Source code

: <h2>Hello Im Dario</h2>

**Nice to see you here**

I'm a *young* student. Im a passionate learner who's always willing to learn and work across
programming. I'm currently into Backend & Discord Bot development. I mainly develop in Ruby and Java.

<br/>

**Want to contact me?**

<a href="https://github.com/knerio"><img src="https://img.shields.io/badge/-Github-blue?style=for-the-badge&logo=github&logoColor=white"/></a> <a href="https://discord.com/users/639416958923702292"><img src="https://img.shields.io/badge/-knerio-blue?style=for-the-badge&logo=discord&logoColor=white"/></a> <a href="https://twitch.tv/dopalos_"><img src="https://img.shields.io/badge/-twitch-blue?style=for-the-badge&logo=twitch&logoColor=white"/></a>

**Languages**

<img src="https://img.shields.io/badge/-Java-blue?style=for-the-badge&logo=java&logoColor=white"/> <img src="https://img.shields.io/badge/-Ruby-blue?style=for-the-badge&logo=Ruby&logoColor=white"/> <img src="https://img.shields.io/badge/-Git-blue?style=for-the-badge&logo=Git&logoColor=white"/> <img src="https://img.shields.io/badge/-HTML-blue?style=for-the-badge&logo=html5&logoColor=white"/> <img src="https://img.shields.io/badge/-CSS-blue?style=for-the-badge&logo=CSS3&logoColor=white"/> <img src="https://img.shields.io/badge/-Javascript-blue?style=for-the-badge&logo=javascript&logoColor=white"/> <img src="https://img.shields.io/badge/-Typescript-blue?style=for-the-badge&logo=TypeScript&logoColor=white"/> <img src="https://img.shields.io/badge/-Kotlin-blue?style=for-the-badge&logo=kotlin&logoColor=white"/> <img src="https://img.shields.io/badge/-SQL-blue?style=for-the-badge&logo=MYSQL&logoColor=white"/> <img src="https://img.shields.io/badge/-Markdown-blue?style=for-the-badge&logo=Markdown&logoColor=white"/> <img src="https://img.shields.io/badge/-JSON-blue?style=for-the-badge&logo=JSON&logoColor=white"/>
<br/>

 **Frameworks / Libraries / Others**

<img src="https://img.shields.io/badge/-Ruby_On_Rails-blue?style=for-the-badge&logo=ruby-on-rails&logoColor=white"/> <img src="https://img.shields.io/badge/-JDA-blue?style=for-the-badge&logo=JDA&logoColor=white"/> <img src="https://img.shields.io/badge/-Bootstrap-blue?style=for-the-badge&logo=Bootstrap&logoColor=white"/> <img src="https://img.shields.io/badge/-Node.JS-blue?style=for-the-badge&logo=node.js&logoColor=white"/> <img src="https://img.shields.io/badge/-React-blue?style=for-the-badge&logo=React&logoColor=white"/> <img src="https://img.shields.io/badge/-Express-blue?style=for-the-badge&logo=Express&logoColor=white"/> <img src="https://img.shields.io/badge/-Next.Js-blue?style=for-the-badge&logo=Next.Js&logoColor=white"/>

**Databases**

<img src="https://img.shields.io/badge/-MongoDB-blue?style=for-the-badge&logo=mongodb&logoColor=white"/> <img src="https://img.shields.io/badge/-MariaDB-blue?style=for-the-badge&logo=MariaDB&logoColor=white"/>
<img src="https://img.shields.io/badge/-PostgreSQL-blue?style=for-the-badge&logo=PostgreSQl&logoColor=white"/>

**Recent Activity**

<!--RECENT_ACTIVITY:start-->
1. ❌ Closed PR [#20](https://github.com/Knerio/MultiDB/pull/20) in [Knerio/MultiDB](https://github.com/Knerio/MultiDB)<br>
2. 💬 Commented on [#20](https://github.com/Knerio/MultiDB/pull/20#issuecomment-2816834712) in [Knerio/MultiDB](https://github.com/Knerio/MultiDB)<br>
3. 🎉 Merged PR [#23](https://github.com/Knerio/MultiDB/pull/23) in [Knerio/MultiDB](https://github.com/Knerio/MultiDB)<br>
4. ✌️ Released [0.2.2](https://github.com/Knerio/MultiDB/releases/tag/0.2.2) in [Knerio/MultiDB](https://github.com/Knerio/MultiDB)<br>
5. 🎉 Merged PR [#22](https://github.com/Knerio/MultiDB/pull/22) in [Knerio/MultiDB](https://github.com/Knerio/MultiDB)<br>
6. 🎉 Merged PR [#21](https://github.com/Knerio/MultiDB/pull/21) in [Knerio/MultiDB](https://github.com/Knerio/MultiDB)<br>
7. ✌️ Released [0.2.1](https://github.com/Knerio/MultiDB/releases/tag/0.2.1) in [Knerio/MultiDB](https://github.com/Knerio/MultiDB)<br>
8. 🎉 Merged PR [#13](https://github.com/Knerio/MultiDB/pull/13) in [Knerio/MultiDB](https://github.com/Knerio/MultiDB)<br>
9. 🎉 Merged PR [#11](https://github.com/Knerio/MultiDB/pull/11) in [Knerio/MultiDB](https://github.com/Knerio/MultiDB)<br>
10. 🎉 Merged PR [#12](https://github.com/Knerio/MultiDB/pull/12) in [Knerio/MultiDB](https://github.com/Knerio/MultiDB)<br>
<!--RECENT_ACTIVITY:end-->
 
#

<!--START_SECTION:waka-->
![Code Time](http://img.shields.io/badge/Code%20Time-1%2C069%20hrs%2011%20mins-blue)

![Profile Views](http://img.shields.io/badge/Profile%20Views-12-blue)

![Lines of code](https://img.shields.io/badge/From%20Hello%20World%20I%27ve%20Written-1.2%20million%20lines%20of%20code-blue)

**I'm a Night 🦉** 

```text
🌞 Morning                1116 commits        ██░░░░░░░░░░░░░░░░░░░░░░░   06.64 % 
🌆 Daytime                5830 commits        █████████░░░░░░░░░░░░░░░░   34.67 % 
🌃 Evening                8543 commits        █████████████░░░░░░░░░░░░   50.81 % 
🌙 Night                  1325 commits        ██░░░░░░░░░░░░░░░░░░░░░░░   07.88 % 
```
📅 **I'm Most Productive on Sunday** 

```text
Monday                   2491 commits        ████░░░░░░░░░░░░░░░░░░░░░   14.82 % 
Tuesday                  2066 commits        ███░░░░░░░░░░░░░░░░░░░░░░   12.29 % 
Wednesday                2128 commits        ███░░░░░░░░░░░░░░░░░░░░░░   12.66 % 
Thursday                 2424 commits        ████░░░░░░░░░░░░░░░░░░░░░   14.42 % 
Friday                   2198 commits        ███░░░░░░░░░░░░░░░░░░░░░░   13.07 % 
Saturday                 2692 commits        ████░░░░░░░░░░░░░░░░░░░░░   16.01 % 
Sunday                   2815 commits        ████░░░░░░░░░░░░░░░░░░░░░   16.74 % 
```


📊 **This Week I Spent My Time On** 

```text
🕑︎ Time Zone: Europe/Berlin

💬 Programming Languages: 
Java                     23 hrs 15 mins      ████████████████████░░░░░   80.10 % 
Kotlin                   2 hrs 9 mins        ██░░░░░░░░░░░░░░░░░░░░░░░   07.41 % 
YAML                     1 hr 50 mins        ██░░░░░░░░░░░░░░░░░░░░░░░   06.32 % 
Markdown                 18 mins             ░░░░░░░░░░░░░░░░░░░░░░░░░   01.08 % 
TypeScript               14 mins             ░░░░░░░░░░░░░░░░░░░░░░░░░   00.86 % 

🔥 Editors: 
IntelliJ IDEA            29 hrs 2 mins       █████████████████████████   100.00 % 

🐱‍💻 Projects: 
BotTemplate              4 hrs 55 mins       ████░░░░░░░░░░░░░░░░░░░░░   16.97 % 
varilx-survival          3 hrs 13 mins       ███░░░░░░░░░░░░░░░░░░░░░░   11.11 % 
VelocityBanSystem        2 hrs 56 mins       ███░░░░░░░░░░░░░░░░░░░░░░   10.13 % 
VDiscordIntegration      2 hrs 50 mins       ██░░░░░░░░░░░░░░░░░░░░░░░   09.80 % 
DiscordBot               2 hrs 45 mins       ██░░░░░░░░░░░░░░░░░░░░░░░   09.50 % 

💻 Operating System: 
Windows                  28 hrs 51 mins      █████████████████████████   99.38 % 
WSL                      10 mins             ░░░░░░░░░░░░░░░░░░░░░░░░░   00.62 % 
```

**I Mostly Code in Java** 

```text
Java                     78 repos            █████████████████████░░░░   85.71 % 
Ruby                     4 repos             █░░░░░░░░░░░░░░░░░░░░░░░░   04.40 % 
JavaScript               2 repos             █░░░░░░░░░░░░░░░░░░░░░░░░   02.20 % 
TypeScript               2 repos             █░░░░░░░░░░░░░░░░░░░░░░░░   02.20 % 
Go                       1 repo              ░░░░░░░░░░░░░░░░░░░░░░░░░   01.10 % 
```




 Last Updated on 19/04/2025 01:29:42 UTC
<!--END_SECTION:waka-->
----------
Show the lines where the word "Sunday" appears in the entries.

OUTPUT OF THE TASK:
📅 **I'm Most Productive on Sunday** 
Sunday                   2815 commits        ████░░░░░░░░░░░░░░░░░░░░░   16.74 % 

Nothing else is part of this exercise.